(Stored items from a collection)
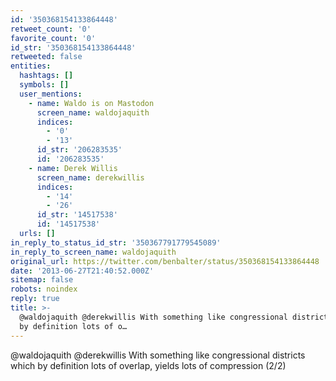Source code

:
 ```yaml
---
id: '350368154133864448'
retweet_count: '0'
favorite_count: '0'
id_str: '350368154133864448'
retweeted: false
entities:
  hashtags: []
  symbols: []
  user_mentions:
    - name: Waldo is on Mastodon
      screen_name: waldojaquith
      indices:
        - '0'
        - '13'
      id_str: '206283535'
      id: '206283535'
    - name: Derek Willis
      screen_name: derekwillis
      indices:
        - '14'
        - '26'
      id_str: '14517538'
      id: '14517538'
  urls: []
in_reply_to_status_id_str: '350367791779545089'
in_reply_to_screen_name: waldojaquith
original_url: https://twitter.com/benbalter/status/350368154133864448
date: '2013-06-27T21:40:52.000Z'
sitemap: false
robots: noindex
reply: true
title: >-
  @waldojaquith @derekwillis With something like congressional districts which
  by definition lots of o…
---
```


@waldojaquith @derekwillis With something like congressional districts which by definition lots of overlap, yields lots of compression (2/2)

**Work request:** From the entries above, show each line that includes the string "derekwillis".

**Response to the exercise:**
      screen_name: derekwillis
  @waldojaquith @derekwillis With something like congressional districts which
@waldojaquith @derekwillis With something like congressional districts which by definition lots of overlap, yields lots of compression (2/2)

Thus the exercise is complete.